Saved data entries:
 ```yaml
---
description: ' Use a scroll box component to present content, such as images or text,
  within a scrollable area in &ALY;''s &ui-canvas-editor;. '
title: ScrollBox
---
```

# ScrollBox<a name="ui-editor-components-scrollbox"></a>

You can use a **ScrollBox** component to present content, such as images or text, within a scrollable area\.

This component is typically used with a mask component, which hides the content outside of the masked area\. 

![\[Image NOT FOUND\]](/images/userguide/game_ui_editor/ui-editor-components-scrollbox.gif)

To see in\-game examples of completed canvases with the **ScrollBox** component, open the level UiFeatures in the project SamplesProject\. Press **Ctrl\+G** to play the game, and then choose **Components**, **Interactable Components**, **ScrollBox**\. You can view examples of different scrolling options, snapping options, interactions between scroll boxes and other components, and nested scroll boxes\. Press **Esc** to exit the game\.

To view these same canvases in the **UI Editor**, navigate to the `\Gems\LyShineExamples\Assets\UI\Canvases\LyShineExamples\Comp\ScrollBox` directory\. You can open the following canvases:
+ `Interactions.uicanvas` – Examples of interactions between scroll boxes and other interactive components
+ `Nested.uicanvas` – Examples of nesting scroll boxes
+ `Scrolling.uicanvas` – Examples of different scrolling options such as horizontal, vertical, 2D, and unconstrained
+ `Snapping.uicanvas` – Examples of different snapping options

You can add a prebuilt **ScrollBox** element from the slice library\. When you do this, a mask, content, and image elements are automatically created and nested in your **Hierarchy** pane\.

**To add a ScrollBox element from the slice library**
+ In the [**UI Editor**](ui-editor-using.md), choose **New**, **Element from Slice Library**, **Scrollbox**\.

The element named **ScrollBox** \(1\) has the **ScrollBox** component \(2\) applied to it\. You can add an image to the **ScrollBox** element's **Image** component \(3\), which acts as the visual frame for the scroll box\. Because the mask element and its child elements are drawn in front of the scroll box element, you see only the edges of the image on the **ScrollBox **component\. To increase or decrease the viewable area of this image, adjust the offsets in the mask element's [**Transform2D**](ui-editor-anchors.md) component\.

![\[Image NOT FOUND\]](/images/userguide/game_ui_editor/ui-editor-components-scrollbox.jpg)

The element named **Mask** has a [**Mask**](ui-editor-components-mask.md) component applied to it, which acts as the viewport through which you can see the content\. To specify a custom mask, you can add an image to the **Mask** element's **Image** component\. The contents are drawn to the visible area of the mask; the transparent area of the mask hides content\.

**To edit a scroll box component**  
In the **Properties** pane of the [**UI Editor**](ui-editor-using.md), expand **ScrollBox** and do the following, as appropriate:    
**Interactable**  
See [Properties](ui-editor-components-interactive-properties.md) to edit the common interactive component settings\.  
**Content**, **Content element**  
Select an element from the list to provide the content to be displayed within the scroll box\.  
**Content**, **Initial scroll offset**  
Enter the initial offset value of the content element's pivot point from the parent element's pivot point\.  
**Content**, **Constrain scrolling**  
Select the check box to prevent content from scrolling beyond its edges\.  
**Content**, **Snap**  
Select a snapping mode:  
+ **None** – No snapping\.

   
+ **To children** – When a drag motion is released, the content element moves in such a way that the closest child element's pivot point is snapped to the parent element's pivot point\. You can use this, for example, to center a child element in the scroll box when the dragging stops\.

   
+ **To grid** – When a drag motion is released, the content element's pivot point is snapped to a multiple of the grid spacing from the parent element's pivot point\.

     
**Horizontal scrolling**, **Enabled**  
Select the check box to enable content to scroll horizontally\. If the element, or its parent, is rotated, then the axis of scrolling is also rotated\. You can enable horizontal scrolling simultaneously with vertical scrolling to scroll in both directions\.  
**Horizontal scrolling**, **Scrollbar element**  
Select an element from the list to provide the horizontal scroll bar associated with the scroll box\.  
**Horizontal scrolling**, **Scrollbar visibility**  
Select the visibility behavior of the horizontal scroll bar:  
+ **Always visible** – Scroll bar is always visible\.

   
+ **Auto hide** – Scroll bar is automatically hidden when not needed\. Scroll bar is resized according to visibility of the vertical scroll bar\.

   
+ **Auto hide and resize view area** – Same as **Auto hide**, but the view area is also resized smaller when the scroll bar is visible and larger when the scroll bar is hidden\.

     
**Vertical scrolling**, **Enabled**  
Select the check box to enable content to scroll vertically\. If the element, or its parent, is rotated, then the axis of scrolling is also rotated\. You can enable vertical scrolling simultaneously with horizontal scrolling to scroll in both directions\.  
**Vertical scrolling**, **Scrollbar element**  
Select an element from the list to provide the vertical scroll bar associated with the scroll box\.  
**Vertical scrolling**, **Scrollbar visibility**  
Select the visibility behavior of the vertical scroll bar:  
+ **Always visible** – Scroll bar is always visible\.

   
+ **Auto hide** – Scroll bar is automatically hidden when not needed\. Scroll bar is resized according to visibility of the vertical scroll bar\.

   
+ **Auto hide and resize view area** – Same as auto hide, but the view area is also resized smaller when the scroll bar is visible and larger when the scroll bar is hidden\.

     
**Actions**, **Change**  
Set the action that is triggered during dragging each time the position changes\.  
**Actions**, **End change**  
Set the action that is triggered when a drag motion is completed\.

# [AIM OF THE TASK]
Lines with "uicanvas": find them in the data and copy each one.

# [ANSWER]
+ `Interactions.uicanvas` – Examples of interactions between scroll boxes and other interactive components
+ `Nested.uicanvas` – Examples of nesting scroll boxes
+ `Scrolling.uicanvas` – Examples of different scrolling options such as horizontal, vertical, 2D, and unconstrained
+ `Snapping.uicanvas` – Examples of different snapping options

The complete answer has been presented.